***** RECORDS FOR THIS EXERCISE

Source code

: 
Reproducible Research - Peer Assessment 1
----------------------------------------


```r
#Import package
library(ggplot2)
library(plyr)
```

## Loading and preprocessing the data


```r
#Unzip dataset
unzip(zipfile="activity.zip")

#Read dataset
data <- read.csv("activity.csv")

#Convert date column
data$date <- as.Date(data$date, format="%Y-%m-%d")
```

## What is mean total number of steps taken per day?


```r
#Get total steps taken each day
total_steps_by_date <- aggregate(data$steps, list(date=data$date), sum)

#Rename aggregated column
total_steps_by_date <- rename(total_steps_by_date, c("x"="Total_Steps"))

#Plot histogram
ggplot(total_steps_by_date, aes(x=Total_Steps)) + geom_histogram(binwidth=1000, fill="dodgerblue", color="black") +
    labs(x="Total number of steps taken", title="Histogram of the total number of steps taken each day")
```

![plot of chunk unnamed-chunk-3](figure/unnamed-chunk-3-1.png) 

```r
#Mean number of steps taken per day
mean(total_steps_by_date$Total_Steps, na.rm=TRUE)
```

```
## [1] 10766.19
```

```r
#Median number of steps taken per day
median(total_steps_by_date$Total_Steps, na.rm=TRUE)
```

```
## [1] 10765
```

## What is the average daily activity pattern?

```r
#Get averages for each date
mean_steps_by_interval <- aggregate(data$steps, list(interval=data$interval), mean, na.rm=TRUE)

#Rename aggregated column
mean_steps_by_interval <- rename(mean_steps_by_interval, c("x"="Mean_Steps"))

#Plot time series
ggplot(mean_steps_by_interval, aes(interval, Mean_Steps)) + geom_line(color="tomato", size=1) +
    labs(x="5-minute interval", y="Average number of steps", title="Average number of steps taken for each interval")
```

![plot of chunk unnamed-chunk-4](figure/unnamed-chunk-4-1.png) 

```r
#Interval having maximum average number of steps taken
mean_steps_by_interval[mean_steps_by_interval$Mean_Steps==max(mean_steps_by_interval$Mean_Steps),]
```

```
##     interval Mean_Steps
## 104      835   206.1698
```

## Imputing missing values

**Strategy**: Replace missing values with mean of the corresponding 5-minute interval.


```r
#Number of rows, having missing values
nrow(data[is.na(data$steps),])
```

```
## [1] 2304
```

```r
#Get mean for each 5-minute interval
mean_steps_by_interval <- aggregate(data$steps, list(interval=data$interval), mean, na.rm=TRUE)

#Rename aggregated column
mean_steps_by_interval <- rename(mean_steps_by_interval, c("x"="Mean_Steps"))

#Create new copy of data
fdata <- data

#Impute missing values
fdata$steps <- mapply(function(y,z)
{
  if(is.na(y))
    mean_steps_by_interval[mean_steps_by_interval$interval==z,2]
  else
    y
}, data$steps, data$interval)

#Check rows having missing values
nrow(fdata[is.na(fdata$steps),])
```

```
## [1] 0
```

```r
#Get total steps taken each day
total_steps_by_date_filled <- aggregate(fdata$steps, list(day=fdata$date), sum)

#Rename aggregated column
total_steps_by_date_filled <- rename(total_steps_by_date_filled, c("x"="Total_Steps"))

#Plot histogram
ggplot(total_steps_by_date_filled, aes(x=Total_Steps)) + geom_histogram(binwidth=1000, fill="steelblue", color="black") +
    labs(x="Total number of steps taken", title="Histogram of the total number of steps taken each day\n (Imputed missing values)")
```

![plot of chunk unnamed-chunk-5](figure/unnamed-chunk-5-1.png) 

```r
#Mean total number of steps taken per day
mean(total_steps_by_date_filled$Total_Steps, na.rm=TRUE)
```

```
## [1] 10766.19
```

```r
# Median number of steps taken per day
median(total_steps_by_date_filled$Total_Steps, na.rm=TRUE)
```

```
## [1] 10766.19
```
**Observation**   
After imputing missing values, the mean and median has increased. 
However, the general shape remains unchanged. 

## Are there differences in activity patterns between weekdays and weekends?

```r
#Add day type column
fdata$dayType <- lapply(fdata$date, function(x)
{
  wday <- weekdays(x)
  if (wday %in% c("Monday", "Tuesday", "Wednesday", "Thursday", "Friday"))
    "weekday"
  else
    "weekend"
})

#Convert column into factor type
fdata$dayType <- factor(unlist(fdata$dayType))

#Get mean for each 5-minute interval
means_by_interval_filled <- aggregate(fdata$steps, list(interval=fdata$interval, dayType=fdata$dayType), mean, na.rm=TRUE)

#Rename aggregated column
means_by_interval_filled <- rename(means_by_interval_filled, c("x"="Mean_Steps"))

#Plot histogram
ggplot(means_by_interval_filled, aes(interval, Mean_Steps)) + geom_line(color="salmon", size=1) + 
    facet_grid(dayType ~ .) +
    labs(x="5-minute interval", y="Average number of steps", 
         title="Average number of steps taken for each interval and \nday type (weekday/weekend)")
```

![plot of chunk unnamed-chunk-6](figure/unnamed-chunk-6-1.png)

**********

**EXERCISE BRIEF:**
Output all of the records exactly, with nothing omitted.

**RESULT BELOW:**
Source code

: 
Reproducible Research - Peer Assessment 1
----------------------------------------


```r
#Import package
library(ggplot2)
library(plyr)
```

## Loading and preprocessing the data


```r
#Unzip dataset
unzip(zipfile="activity.zip")

#Read dataset
data <- read.csv("activity.csv")

#Convert date column
data$date <- as.Date(data$date, format="%Y-%m-%d")
```

## What is mean total number of steps taken per day?


```r
#Get total steps taken each day
total_steps_by_date <- aggregate(data$steps, list(date=data$date), sum)

#Rename aggregated column
total_steps_by_date <- rename(total_steps_by_date, c("x"="Total_Steps"))

#Plot histogram
ggplot(total_steps_by_date, aes(x=Total_Steps)) + geom_histogram(binwidth=1000, fill="dodgerblue", color="black") +
    labs(x="Total number of steps taken", title="Histogram of the total number of steps taken each day")
```

![plot of chunk unnamed-chunk-3](figure/unnamed-chunk-3-1.png) 

```r
#Mean number of steps taken per day
mean(total_steps_by_date$Total_Steps, na.rm=TRUE)
```

```
## [1] 10766.19
```

```r
#Median number of steps taken per day
median(total_steps_by_date$Total_Steps, na.rm=TRUE)
```

```
## [1] 10765
```

## What is the average daily activity pattern?

```r
#Get averages for each date
mean_steps_by_interval <- aggregate(data$steps, list(interval=data$interval), mean, na.rm=TRUE)

#Rename aggregated column
mean_steps_by_interval <- rename(mean_steps_by_interval, c("x"="Mean_Steps"))

#Plot time series
ggplot(mean_steps_by_interval, aes(interval, Mean_Steps)) + geom_line(color="tomato", size=1) +
    labs(x="5-minute interval", y="Average number of steps", title="Average number of steps taken for each interval")
```

![plot of chunk unnamed-chunk-4](figure/unnamed-chunk-4-1.png) 

```r
#Interval having maximum average number of steps taken
mean_steps_by_interval[mean_steps_by_interval$Mean_Steps==max(mean_steps_by_interval$Mean_Steps),]
```

```
##     interval Mean_Steps
## 104      835   206.1698
```

## Imputing missing values

**Strategy**: Replace missing values with mean of the corresponding 5-minute interval.


```r
#Number of rows, having missing values
nrow(data[is.na(data$steps),])
```

```
## [1] 2304
```

```r
#Get mean for each 5-minute interval
mean_steps_by_interval <- aggregate(data$steps, list(interval=data$interval), mean, na.rm=TRUE)

#Rename aggregated column
mean_steps_by_interval <- rename(mean_steps_by_interval, c("x"="Mean_Steps"))

#Create new copy of data
fdata <- data

#Impute missing values
fdata$steps <- mapply(function(y,z)
{
  if(is.na(y))
    mean_steps_by_interval[mean_steps_by_interval$interval==z,2]
  else
    y
}, data$steps, data$interval)

#Check rows having missing values
nrow(fdata[is.na(fdata$steps),])
```

```
## [1] 0
```

```r
#Get total steps taken each day
total_steps_by_date_filled <- aggregate(fdata$steps, list(day=fdata$date), sum)

#Rename aggregated column
total_steps_by_date_filled <- rename(total_steps_by_date_filled, c("x"="Total_Steps"))

#Plot histogram
ggplot(total_steps_by_date_filled, aes(x=Total_Steps)) + geom_histogram(binwidth=1000, fill="steelblue", color="black") +
    labs(x="Total number of steps taken", title="Histogram of the total number of steps taken each day\n (Imputed missing values)")
```

![plot of chunk unnamed-chunk-5](figure/unnamed-chunk-5-1.png) 

```r
#Mean total number of steps taken per day
mean(total_steps_by_date_filled$Total_Steps, na.rm=TRUE)
```

```
## [1] 10766.19
```

```r
# Median number of steps taken per day
median(total_steps_by_date_filled$Total_Steps, na.rm=TRUE)
```

```
## [1] 10766.19
```
**Observation**   
After imputing missing values, the mean and median has increased. 
However, the general shape remains unchanged. 

## Are there differences in activity patterns between weekdays and weekends?

```r
#Add day type column
fdata$dayType <- lapply(fdata$date, function(x)
{
  wday <- weekdays(x)
  if (wday %in% c("Monday", "Tuesday", "Wednesday", "Thursday", "Friday"))
    "weekday"
  else
    "weekend"
})

#Convert column into factor type
fdata$dayType <- factor(unlist(fdata$dayType))

#Get mean for each 5-minute interval
means_by_interval_filled <- aggregate(fdata$steps, list(interval=fdata$interval, dayType=fdata$dayType), mean, na.rm=TRUE)

#Rename aggregated column
means_by_interval_filled <- rename(means_by_interval_filled, c("x"="Mean_Steps"))

#Plot histogram
ggplot(means_by_interval_filled, aes(interval, Mean_Steps)) + geom_line(color="salmon", size=1) + 
    facet_grid(dayType ~ .) +
    labs(x="5-minute interval", y="Average number of steps", 
         title="Average number of steps taken for each interval and \nday type (weekday/weekend)")
```

![plot of chunk unnamed-chunk-6](figure/unnamed-chunk-6-1.png)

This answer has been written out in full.